Currently a URI or a literal is returned. https://github.com/ckan/ckanext-dcat/blob/master/ckanext/dcat/profiles.py#L1411 Only a URI should be used at this point.

jlanza commented 1 year ago

Maybe a newbie question. Why is it not required to explicitly say the the ref in the URI is point to a dct:MediaType class?

if mimetype:
    mimetype_ref = URIRef(mimetype)
    g.add((mimetype_ref, RDF.type, DCT.MediaType))
    g.add((distribution, DCAT.mediaType, mimetype_ref))
jlanza commented 1 year ago

I would like to add another comment concerning the same issue with the dcat:mediaType value.
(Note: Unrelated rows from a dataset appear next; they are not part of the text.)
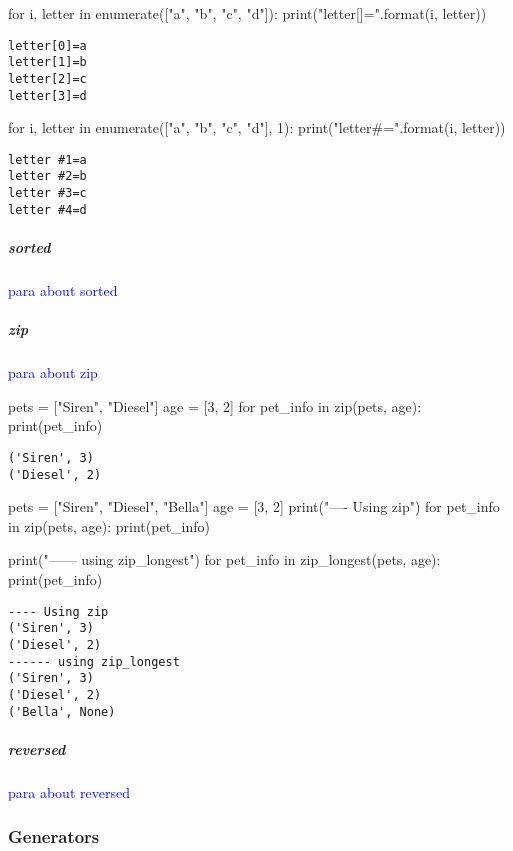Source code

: \begin{python}
for i, letter in enumerate(["a", "b", "c", "d"]):
    print("letter[{}]={}".format(i, letter))
\end{python}
\begin{lstlisting}[style=pyOutStyle]
letter[0]=a
letter[1]=b
letter[2]=c
letter[3]=d
\end{lstlisting}


\begin{python}
for i, letter in enumerate(["a", "b", "c", "d"], 1):
    print("letter#{}={}".format(i, letter))
\end{python}
\begin{lstlisting}[style=pyOutStyle]
letter #1=a
letter #2=b
letter #3=c
letter #4=d
\end{lstlisting}

\subparagraph{sorted}

\textcolor{blue}{para about sorted}

\subparagraph{zip}

\textcolor{blue}{para about zip}

\begin{python}
pets = ["Siren", "Diesel"]
age = [3, 2]
for pet_info in zip(pets, age):
    print(pet_info)
\end{python}
\begin{lstlisting}[style=pyOutStyle]
('Siren', 3)
('Diesel', 2)
\end{lstlisting}


\begin{python}
pets = ["Siren", "Diesel", "Bella"]
age = [3, 2]
print("---- Using zip")
for pet_info in zip(pets, age):
    print(pet_info)

print("------ using zip_longest")
for pet_info in zip_longest(pets, age):
    print(pet_info)
\end{python}
\begin{lstlisting}[style=pyOutStyle]
---- Using zip
('Siren', 3)
('Diesel', 2)
------ using zip_longest
('Siren', 3)
('Diesel', 2)
('Bella', None)
\end{lstlisting}

\subparagraph{reversed}

\textcolor{blue}{para about reversed}

\subsubsection{Generators}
As from the DCAT-AP spec both dct:format and dcat:mediaType are dct:MediaType.

In this sense, if you consider using the full URI of IANA, that is for example https://www.iana.org/assignments/media-types/application/ld+json or the URI of the data.europa.eu vocabulary as suggested by the European Data Portal Metadata Quality Assessment Methodology, CKAN is not showing the previsualization.
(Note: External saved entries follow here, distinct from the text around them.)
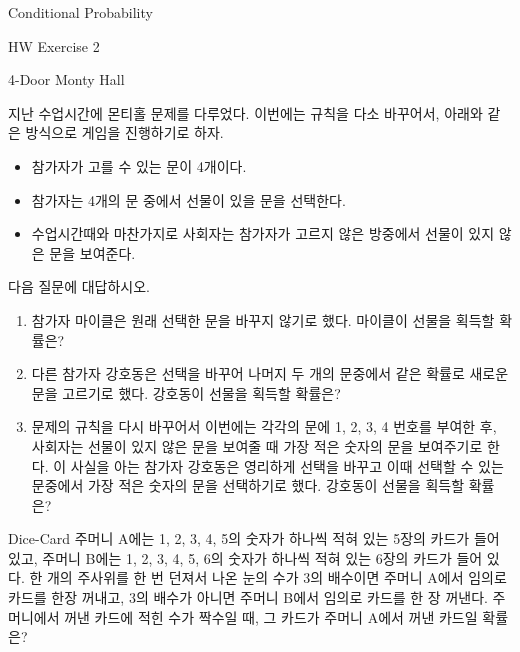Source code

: \begin{edXchapter}{Conditional Probability}

\begin{edXsection}{HW Exercise 2}

\begin{edXvertical}

\begin{edXproblem}{4-Door Monty Hall}

지난 수업시간에 몬티홀 문제를 다루었다. 이번에는 규칙을 다소 바꾸어서, 아래와 같은 방식으로 게임을 진행하기로 하자.
\begin{itemize}
\item 참가자가 고를 수 있는 문이 4개이다.
\item 참가자는 4개의 문 중에서 선물이 있을 문을 선택한다.
\item 수업시간때와 마찬가지로 사회자는 참가자가 고르지 않은 방중에서 선물이 있지 않은 문을 보여준다. 
\end{itemize}
다음 질문에 대답하시오.

\begin{enumerate}
\item 참가자 마이클은 원래 선택한 문을 바꾸지 않기로 했다. 마이클이 선물을 획득할 확률은?

\item 다른 참가자 강호동은 선택을 바꾸어 나머지 두 개의 문중에서 같은 확률로 새로운 문을 고르기로 했다. 
강호동이 선물을 획득할 확률은?

\item 문제의 규칙을 다시 바꾸어서 이번에는 각각의 문에 1, 2, 3, 4 번호를 부여한 후, 
사회자는 선물이 있지 않은 문을 보여줄 때 가장 적은 숫자의 문을 보여주기로 한다. 
이 사실을 아는 참가자 강호동은 영리하게 선택을 바꾸고 이때 선택할 수 있는 문중에서 가장 적은 숫자의 문을 선택하기로 했다. 
강호동이 선물을 획득할 확률은?
\end{enumerate}
\end{edXproblem}

\begin{edXproblem}{Dice-Card}
주머니 A에는 1, 2, 3, 4, 5의 숫자가 하나씩 적혀 있는 5장의 카드가 들어 있고, 주머니 B에는 1, 2, 3, 4, 5, 6의 숫자가 
하나씩 적혀 있는 6장의 카드가 들어 있다. 한 개의 주사위를 한 번 던져서 나온 눈의 수가 3의 배수이면 주머니 A에서 임의로 
카드를 한장 꺼내고, 3의 배수가 아니면 주머니 B에서 임의로 카드를 한 장 꺼낸다. 
주머니에서 꺼낸 카드에 적힌 수가 짝수일 때, 그 카드가 주머니 A에서 꺼낸 카드일 확률은?
\end{edXproblem}


\end{edXvertical}
\end{edXsection}
\end{edXchapter}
Find below 2 examples of what I mean. It is not just the previsualization but the way the Dataset is later on serialized.
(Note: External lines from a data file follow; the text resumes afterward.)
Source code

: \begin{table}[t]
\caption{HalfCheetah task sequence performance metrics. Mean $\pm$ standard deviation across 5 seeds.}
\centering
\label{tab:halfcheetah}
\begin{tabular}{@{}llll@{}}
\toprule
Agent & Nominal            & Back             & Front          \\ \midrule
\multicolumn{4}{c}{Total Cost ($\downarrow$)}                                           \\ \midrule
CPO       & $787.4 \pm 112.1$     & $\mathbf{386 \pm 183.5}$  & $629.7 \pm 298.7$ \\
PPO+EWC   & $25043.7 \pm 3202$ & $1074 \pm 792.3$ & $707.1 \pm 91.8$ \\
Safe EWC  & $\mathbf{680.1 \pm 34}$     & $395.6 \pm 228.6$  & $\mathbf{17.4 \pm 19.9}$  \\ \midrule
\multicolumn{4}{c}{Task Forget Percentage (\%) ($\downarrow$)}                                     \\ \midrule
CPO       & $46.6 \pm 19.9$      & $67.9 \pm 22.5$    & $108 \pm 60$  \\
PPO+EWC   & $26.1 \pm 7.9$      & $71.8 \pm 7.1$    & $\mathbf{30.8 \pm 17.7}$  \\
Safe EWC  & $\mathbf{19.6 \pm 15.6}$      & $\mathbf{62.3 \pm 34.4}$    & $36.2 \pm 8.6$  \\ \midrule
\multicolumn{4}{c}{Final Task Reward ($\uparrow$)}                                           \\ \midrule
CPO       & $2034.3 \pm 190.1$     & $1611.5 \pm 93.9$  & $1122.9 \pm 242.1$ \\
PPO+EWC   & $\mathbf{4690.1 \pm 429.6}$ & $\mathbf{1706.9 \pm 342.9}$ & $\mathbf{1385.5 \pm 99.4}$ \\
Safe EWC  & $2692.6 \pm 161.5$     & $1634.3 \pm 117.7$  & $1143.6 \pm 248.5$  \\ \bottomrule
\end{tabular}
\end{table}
  1. Format set as JSON_LD and mediaType as the short IANA definition application/ld+json. You can see the previsualization.

jsonld-noref jlanza

In this case the serialization of the properties of the Dataset results in:

"dct:format": "JSON_LD"
"dcat:mediaType": "application/ld+json"
  1. Format set as full URI http://publications.europa.eu/resource/authority/file-type/JSON_LD and mediaType as https://www.iana.org/assignments/media-types/application/ld+json. You cannot see the previsualization.

jsonld-ref jlanza

In this case the serialization of the properties of the Dataset as JSON-LD results in:

"dct:format": {
        "@id": "http://publications.europa.eu/resource/authority/file-type/JSON_LD"
},
"dcat:mediaType": {
        "@id": "https://www.iana.org/assignments/media-types/application/ld+json"
 }

As you can see the first one is not fully compliant with DCAT-AP but CKAN behaves as expected. The second is just the other way round, complaint but CKAN is not working as expected.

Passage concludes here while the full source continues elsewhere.